Active Sodium Loss in Practical Anode-Free Sodium Batteries: Mechanisms, Challenges, and Strategies

Abstract

Anode-free sodium metal batteries (AFSBs) offer a compelling route toward high-energy and sustainable electrochemical storage by eliminating excess sodium and inactive anode hosts. Yet their practical viability is fundamentally limited by rapid and irreversible active sodium loss. In anode-free architectures, cyclable sodium is the governing "currency" of cell lifetime: any interfacial irreversibility directly translates into catastrophic capacity decay.

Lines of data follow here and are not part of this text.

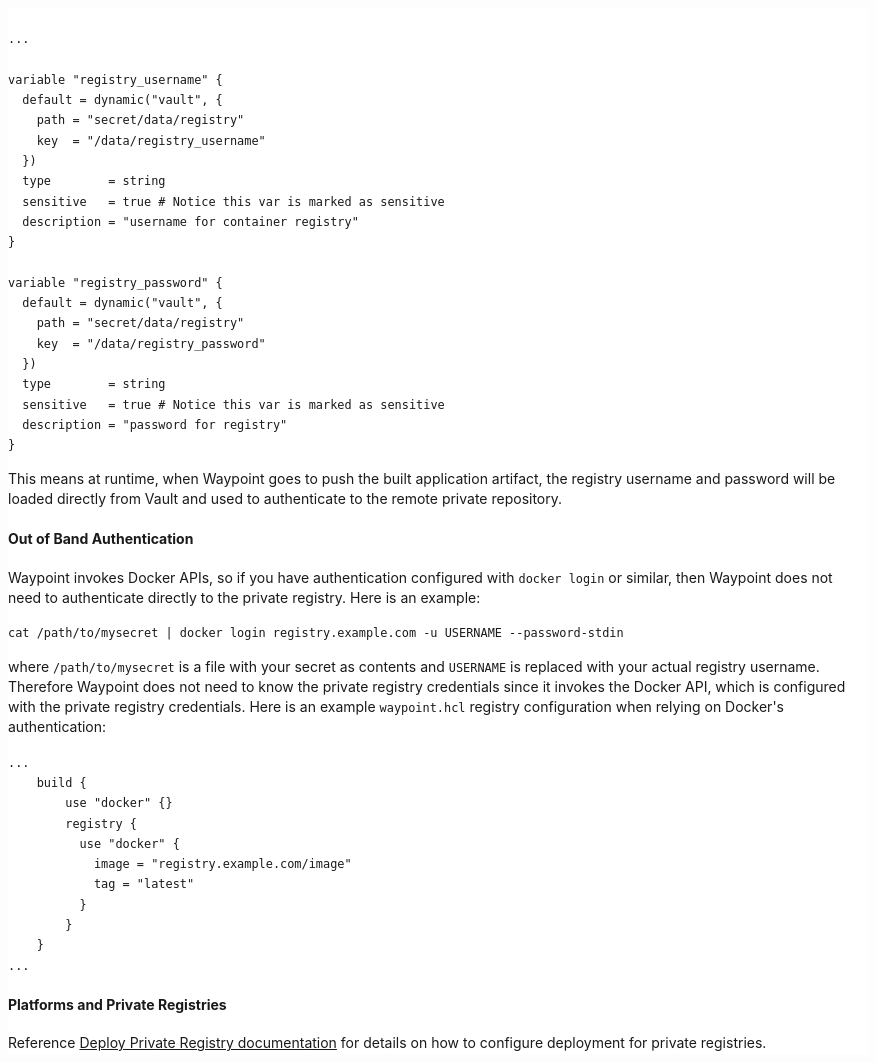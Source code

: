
 ```hcl

...

variable "registry_username" {
  default = dynamic("vault", {
    path = "secret/data/registry"
    key  = "/data/registry_username"
  })
  type        = string
  sensitive   = true # Notice this var is marked as sensitive
  description = "username for container registry"
}

variable "registry_password" {
  default = dynamic("vault", {
    path = "secret/data/registry"
    key  = "/data/registry_password"
  })
  type        = string
  sensitive   = true # Notice this var is marked as sensitive
  description = "password for registry"
}
```

This means at runtime, when Waypoint goes to push the built application artifact,
the registry username and password will be loaded directly from Vault and used
to authenticate to the remote private repository.

#### Out of Band Authentication

Waypoint invokes Docker APIs, so if you have authentication configured with
`docker login` or similar, then Waypoint does not need to authenticate directly
to the private registry. Here is an example:

```shell
cat /path/to/mysecret | docker login registry.example.com -u USERNAME --password-stdin
```

where `/path/to/mysecret` is a file with your secret as contents and `USERNAME`
is replaced with your actual registry username. Therefore Waypoint does not need
to know the private registry credentials since it invokes the Docker API, which
is configured with the private registry credentials. Here is an example
`waypoint.hcl` registry configuration when relying on Docker's authentication:

```hcl
...
    build {
        use "docker" {}
        registry {
          use "docker" {
            image = "registry.example.com/image"
            tag = "latest"
          }
        }
    }
...
```

#### Platforms and Private Registries

Reference [Deploy Private Registry
documentation](../docs/lifecycle/deploy#private-registries) for details on how to
configure deployment for private registries.

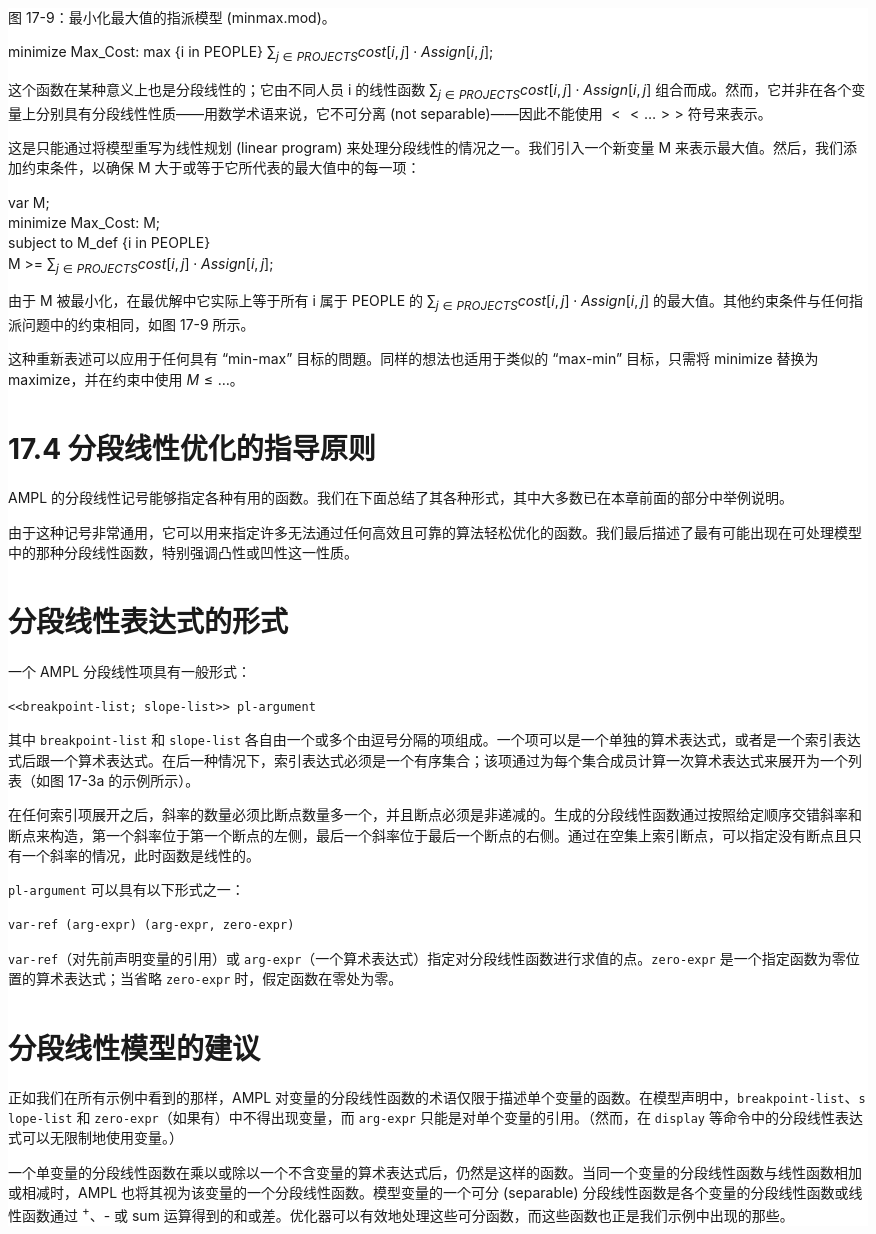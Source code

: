图 17-9：最小化最大值的指派模型 (minmax.mod)。

minimize Max_Cost: max {i in PEOPLE} $\sum_{j \in PROJECTS} cost[i,j] \cdot Assign[i,j]$;

这个函数在某种意义上也是分段线性的；它由不同人员 i 的线性函数 $\sum_{j \in PROJECTS} cost[i,j] \cdot Assign[i,j]$ 组合而成。然而，它并非在各个变量上分别具有分段线性性质——用数学术语来说，它不可分离 (not separable)——因此不能使用 $<<\ldots>>$ 符号来表示。

这是只能通过将模型重写为线性规划 (linear program) 来处理分段线性的情况之一。我们引入一个新变量 M 来表示最大值。然后，我们添加约束条件，以确保 M 大于或等于它所代表的最大值中的每一项：

var M;  
minimize Max_Cost: M;  
subject to M_def {i in PEOPLE}  
 M >= $\sum_{j \in PROJECTS} cost[i,j] \cdot Assign[i,j]$;

由于 M 被最小化，在最优解中它实际上等于所有 i 属于 PEOPLE 的 $\sum_{j \in PROJECTS} cost[i,j] \cdot Assign[i,j]$ 的最大值。其他约束条件与任何指派问题中的约束相同，如图 17-9 所示。

这种重新表述可以应用于任何具有 “min-max” 目标的問題。同样的想法也适用于类似的 “max-min” 目标，只需将 minimize 替换为 maximize，并在约束中使用 $M \leq \ldots$。

# 17.4 分段线性优化的指导原则

AMPL 的分段线性记号能够指定各种有用的函数。我们在下面总结了其各种形式，其中大多数已在本章前面的部分中举例说明。

由于这种记号非常通用，它可以用来指定许多无法通过任何高效且可靠的算法轻松优化的函数。我们最后描述了最有可能出现在可处理模型中的那种分段线性函数，特别强调凸性或凹性这一性质。

# 分段线性表达式的形式

一个 AMPL 分段线性项具有一般形式：

```
<<breakpoint-list; slope-list>> pl-argument
```

其中 `breakpoint-list` 和 `slope-list` 各自由一个或多个由逗号分隔的项组成。一个项可以是一个单独的算术表达式，或者是一个索引表达式后跟一个算术表达式。在后一种情况下，索引表达式必须是一个有序集合；该项通过为每个集合成员计算一次算术表达式来展开为一个列表（如图 17-3a 的示例所示）。

在任何索引项展开之后，斜率的数量必须比断点数量多一个，并且断点必须是非递减的。生成的分段线性函数通过按照给定顺序交错斜率和断点来构造，第一个斜率位于第一个断点的左侧，最后一个斜率位于最后一个断点的右侧。通过在空集上索引断点，可以指定没有断点且只有一个斜率的情况，此时函数是线性的。

`pl-argument` 可以具有以下形式之一：

```
var-ref (arg-expr) (arg-expr, zero-expr)
```

`var-ref`（对先前声明变量的引用）或 `arg-expr`（一个算术表达式）指定对分段线性函数进行求值的点。`zero-expr` 是一个指定函数为零位置的算术表达式；当省略 `zero-expr` 时，假定函数在零处为零。

# 分段线性模型的建议

正如我们在所有示例中看到的那样，AMPL 对变量的分段线性函数的术语仅限于描述单个变量的函数。在模型声明中，`breakpoint-list`、`slope-list` 和 `zero-expr`（如果有）中不得出现变量，而 `arg-expr` 只能是对单个变量的引用。（然而，在 `display` 等命令中的分段线性表达式可以无限制地使用变量。）

一个单变量的分段线性函数在乘以或除以一个不含变量的算术表达式后，仍然是这样的函数。当同一个变量的分段线性函数与线性函数相加或相减时，AMPL 也将其视为该变量的一个分段线性函数。模型变量的一个可分 (separable) 分段线性函数是各个变量的分段线性函数或线性函数通过 $^+$、- 或 sum 运算得到的和或差。优化器可以有效地处理这些可分函数，而这些函数也正是我们示例中出现的那些。
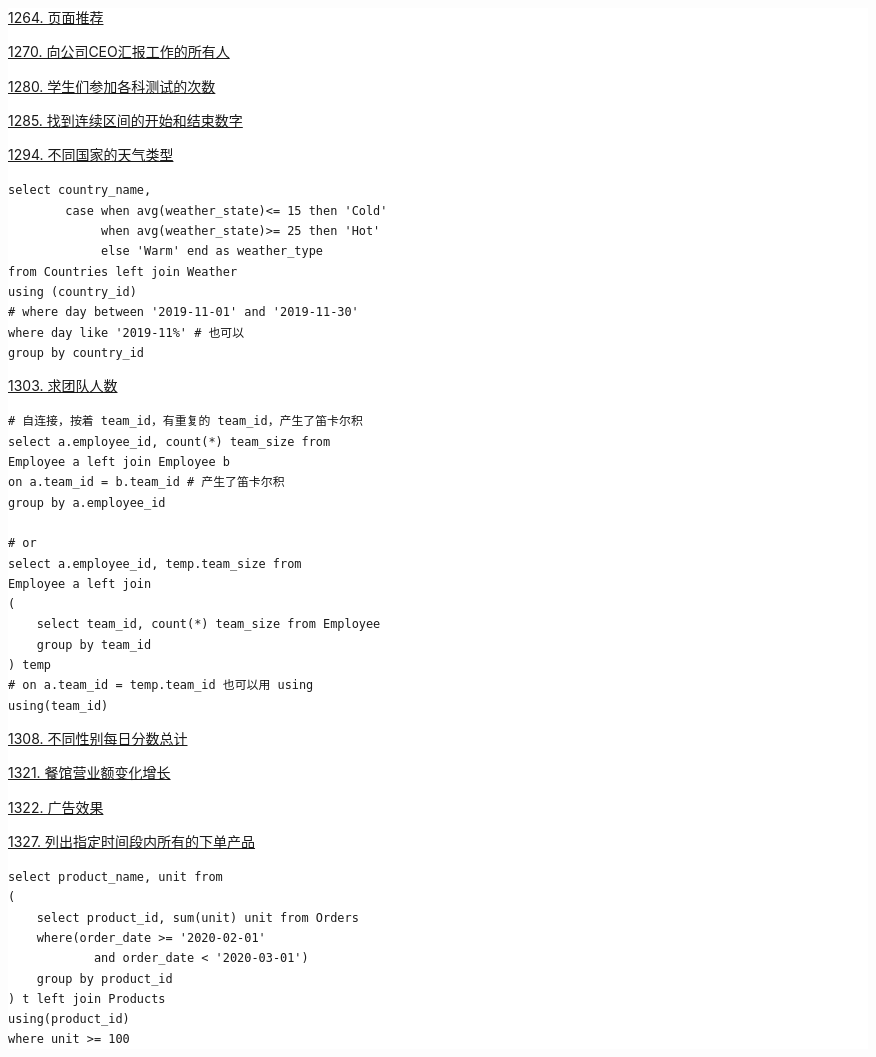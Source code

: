 [1264. 页面推荐](https://leetcode-cn.com/problems/page-recommendations)

[1270. 向公司CEO汇报工作的所有人](https://leetcode-cn.com/problems/all-people-report-to-the-given-manager)

[1280. 学生们参加各科测试的次数](https://leetcode-cn.com/problems/students-and-examinations)

[1285. 找到连续区间的开始和结束数字](https://leetcode-cn.com/problems/find-the-start-and-end-number-of-continuous-ranges)

[1294. 不同国家的天气类型](https://leetcode-cn.com/problems/weather-type-in-each-country)

```mysql
select country_name, 
        case when avg(weather_state)<= 15 then 'Cold'
             when avg(weather_state)>= 25 then 'Hot'
             else 'Warm' end as weather_type
from Countries left join Weather
using (country_id)
# where day between '2019-11-01' and '2019-11-30'
where day like '2019-11%' # 也可以
group by country_id
```

[1303. 求团队人数](https://leetcode-cn.com/problems/find-the-team-size)

```mysql
# 自连接，按着 team_id，有重复的 team_id，产生了笛卡尔积
select a.employee_id, count(*) team_size from 
Employee a left join Employee b
on a.team_id = b.team_id # 产生了笛卡尔积
group by a.employee_id

# or 
select a.employee_id, temp.team_size from 
Employee a left join
(
    select team_id, count(*) team_size from Employee
    group by team_id
) temp
# on a.team_id = temp.team_id 也可以用 using
using(team_id)
```

[1308. 不同性别每日分数总计](https://leetcode-cn.com/problems/running-total-for-different-genders)

[1321. 餐馆营业额变化增长](https://leetcode-cn.com/problems/restaurant-growth)

[1322. 广告效果](https://leetcode-cn.com/problems/ads-performance)

[1327. 列出指定时间段内所有的下单产品](https://leetcode-cn.com/problems/list-the-products-ordered-in-a-period)

```mysql
select product_name, unit from
(
    select product_id, sum(unit) unit from Orders
    where(order_date >= '2020-02-01' 
            and order_date < '2020-03-01')
    group by product_id
) t left join Products
using(product_id)
where unit >= 100
```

Unlike lithium systems, sodium depletion in AFSBs is driven by Na-specific physicochemical constraints-including a large ionic radius, low melting point, extreme volumetric expansion (≈260%), and intrinsically fragile solid-electrolyte interphase (SEI) mechanics-giving rise to distinct degradation pathways spanning sparse nucleation, porous growth, dynamic SEI fracture-repassivation, thermally induced morphology collapse, and coupled cathode-anode inventory feedback. This review establishes a multiscale mechanistic framework linking intrinsic sodium properties to cell-level failure, and critically assesses emerging mitigation strategies across sodiophilic current-collector engineering, multifunctional interphase design, sodium supplementation, and operation-protocol optimization. By integrating these approaches within a "source-process-inventory-environment" regulation paradigm, we outline key design rules and future priorities required to suppress sodium depletion and accelerate the translation of AFSBs from laboratory concepts to practical high-energy batteries.